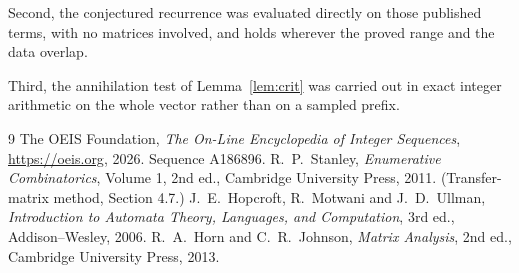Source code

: \documentclass[11pt,a4paper]{article}
\theoremstyle{plain}
\theoremstyle{definition}
\begin{document}
Second, the conjectured recurrence was evaluated directly on those published terms, with no
matrices involved, and holds wherever the proved range and the data overlap.

Third, the annihilation test of Lemma~\ref{lem:crit} was carried out in exact integer
arithmetic on the whole vector rather than on a sampled prefix.

\begin{thebibliography}{9}
 The OEIS Foundation, \emph{The On-Line Encyclopedia of Integer
Sequences}, \url{https://oeis.org}, 2026. Sequence A186896.
 R.~P.~Stanley, \emph{Enumerative Combinatorics}, Volume 1, 2nd ed.,
Cambridge University Press, 2011. (Transfer-matrix method, Section 4.7.)
 J.~E.~Hopcroft, R.~Motwani and J.~D.~Ullman, \emph{Introduction to Automata
Theory, Languages, and Computation}, 3rd ed., Addison--Wesley, 2006.
 R.~A.~Horn and C.~R.~Johnson, \emph{Matrix Analysis}, 2nd ed., Cambridge
University Press, 2013.
\end{thebibliography}
\end{document}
========================================================================
Reproduce exactly, and with no other material, the lines between those holding "Encyclopedia of Integer" and "Cambridge University Press, 2011.", inclusive.

 The OEIS Foundation, \emph{The On-Line Encyclopedia of Integer
Sequences}, \url{https://oeis.org}, 2026. Sequence A186896.
 R.~P.~Stanley, \emph{Enumerative Combinatorics}, Volume 1, 2nd ed.,
Cambridge University Press, 2011. (Transfer-matrix method, Section 4.7.)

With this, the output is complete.